Under the bank’s share buy-back programs, the total shares acquired or purchased for cancelation during 2014 amounted to 8.6 million common shares. The majority is held as treasury shares at an average cost of $1.99 per share and 560 preference shares are maintained at an average cost of $1,172 per share.
The bank’s net provision for credit losses in 2014 declined to $8 million from $14.8 million in 2013. The incremental provisions largely related to reserves for commercial and residential mortgages.
Net income from Butterfield’s Cayman operations increased $7.6 million to $33.5 million, based mainly on higher interest income on loans and investments, banking fees and foreign exchange income, as well as lower provisions for credit losses. Provisions for credit losses were $0.6 million compared to $3.6 million in 2013.
A $600 million increase to $2.9 billion in total assets at the end of 2014 reflected higher client deposit levels as a result of the acquisition of loans and deposits from HSBC Cayman in November 2014. Net loans increased by $0.2 billion from year-end 2013 to end the year at $1.1 billion. The available-for-sale investments, at $0.8 billion at the end of fiscal 2014, were up $0.3 billion year-on-year.
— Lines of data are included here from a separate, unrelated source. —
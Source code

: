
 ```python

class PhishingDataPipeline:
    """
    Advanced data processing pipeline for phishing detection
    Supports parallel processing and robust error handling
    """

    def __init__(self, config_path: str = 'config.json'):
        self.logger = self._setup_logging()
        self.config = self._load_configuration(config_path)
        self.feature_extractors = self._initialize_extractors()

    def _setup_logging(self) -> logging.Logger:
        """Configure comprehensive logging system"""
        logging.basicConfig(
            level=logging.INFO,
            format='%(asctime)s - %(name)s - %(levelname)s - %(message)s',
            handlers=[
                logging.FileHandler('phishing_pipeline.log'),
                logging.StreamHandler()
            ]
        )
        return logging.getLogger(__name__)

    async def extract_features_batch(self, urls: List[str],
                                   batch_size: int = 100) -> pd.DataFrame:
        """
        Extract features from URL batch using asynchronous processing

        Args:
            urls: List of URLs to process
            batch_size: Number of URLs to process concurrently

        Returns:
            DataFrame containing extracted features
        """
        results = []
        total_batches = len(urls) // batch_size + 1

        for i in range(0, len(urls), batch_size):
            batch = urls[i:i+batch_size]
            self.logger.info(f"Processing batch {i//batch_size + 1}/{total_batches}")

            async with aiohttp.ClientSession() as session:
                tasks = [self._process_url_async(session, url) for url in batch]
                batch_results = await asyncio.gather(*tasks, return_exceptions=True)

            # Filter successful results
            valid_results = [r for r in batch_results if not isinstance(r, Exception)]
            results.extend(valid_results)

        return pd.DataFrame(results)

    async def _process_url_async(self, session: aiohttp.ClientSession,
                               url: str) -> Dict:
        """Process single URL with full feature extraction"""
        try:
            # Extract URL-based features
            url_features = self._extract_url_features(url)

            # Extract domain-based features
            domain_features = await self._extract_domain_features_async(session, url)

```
Client assets under administration for the trust and custody businesses were $3.4 billion and $1.5 billion, respectively, whilst assets under management were $0.8 billion at year end.
Operating expenses increased $4.2 million, year-on-year, to $58.8 million, related to acquisition integration and other project costs, as well as growth in technology and loan servicing costs.
Mr. McDonagh said Butterfield continues to invest significant resources into the enhancement of compliance and reporting procedures to meet regulatory obligations and to ensure that the bank’s records continue to meet international reporting standards.
“By the end of the second quarter, Butterfield was fully prepared for compliance with FATCA legislation, and we continue to work proactively with clients to ensure we have the necessary documentation on file to address current reporting requirements and respond to regulators’ requests under applicable laws,” he said.